- _Stored entries_
-- Opening Marker --

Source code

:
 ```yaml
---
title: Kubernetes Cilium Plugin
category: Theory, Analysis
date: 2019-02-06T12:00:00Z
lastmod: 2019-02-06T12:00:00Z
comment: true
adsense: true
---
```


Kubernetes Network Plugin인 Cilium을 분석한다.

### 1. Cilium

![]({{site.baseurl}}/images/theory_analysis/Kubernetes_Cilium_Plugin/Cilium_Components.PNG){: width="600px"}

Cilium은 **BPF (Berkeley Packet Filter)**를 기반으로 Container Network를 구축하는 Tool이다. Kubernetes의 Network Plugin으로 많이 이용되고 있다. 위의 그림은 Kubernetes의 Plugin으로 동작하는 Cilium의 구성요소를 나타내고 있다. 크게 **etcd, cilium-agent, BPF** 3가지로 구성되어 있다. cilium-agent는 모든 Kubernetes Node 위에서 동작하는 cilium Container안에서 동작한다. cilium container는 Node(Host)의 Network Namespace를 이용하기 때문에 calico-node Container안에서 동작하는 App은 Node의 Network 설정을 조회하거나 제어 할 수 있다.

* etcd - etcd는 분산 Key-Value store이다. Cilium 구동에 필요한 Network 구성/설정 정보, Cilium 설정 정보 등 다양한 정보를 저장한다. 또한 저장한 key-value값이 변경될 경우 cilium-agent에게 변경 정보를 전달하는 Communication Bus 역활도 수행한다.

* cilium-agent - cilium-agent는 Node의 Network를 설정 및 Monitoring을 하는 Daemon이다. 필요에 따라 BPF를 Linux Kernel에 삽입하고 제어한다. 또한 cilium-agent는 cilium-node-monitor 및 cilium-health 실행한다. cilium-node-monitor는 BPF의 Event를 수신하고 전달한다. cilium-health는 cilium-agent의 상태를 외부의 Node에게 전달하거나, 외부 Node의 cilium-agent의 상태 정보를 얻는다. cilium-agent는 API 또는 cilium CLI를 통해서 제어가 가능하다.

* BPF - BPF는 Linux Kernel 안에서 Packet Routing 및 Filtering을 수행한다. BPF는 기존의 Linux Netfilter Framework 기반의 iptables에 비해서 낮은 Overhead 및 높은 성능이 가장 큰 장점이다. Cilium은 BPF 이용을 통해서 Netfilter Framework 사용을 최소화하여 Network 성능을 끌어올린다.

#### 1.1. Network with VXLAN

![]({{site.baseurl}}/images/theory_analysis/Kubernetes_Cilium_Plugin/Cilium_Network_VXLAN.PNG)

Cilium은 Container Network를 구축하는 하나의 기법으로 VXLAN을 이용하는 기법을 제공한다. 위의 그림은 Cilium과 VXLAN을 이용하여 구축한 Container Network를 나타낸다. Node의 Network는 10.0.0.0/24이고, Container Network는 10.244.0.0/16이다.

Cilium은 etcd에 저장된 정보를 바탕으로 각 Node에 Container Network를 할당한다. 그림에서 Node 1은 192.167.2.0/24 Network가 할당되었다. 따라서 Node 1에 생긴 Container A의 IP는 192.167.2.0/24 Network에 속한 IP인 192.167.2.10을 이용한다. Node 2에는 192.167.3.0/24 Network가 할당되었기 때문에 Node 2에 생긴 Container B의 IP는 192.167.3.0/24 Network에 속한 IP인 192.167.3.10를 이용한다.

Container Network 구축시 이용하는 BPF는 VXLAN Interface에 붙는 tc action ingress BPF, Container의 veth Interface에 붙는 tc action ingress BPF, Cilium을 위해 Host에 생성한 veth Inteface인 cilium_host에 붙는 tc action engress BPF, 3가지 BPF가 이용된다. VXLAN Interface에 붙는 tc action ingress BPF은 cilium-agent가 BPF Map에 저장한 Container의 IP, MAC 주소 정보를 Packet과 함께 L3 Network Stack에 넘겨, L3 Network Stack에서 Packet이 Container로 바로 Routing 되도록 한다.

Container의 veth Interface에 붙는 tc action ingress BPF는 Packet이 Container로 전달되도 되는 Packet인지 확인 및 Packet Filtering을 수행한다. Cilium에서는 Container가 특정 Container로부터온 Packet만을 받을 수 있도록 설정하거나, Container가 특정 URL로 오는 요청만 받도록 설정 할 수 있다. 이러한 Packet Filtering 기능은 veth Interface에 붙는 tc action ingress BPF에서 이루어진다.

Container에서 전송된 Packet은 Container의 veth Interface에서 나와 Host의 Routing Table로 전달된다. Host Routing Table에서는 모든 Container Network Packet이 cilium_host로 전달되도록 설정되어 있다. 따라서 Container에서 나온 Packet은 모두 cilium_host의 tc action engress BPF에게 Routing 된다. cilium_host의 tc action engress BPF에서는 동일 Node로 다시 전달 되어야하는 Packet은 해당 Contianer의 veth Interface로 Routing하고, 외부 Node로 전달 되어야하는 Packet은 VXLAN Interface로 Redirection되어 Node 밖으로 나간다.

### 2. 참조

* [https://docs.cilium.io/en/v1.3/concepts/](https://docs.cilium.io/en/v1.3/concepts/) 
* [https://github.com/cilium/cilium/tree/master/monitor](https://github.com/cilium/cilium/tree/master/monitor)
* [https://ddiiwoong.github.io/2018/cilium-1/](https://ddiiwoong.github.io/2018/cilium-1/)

-- Closing Marker --

Starting with the line that contains "Container Network 구축시", return every line through the last one of the records, exactly as written.

Container Network 구축시 이용하는 BPF는 VXLAN Interface에 붙는 tc action ingress BPF, Container의 veth Interface에 붙는 tc action ingress BPF, Cilium을 위해 Host에 생성한 veth Inteface인 cilium_host에 붙는 tc action engress BPF, 3가지 BPF가 이용된다. VXLAN Interface에 붙는 tc action ingress BPF은 cilium-agent가 BPF Map에 저장한 Container의 IP, MAC 주소 정보를 Packet과 함께 L3 Network Stack에 넘겨, L3 Network Stack에서 Packet이 Container로 바로 Routing 되도록 한다.

Container의 veth Interface에 붙는 tc action ingress BPF는 Packet이 Container로 전달되도 되는 Packet인지 확인 및 Packet Filtering을 수행한다. Cilium에서는 Container가 특정 Container로부터온 Packet만을 받을 수 있도록 설정하거나, Container가 특정 URL로 오는 요청만 받도록 설정 할 수 있다. 이러한 Packet Filtering 기능은 veth Interface에 붙는 tc action ingress BPF에서 이루어진다.

Container에서 전송된 Packet은 Container의 veth Interface에서 나와 Host의 Routing Table로 전달된다. Host Routing Table에서는 모든 Container Network Packet이 cilium_host로 전달되도록 설정되어 있다. 따라서 Container에서 나온 Packet은 모두 cilium_host의 tc action engress BPF에게 Routing 된다. cilium_host의 tc action engress BPF에서는 동일 Node로 다시 전달 되어야하는 Packet은 해당 Contianer의 veth Interface로 Routing하고, 외부 Node로 전달 되어야하는 Packet은 VXLAN Interface로 Redirection되어 Node 밖으로 나간다.

### 2. 참조

* [https://docs.cilium.io/en/v1.3/concepts/](https://docs.cilium.io/en/v1.3/concepts/) 
* [https://github.com/cilium/cilium/tree/master/monitor](https://github.com/cilium/cilium/tree/master/monitor)
* [https://ddiiwoong.github.io/2018/cilium-1/](https://ddiiwoong.github.io/2018/cilium-1/)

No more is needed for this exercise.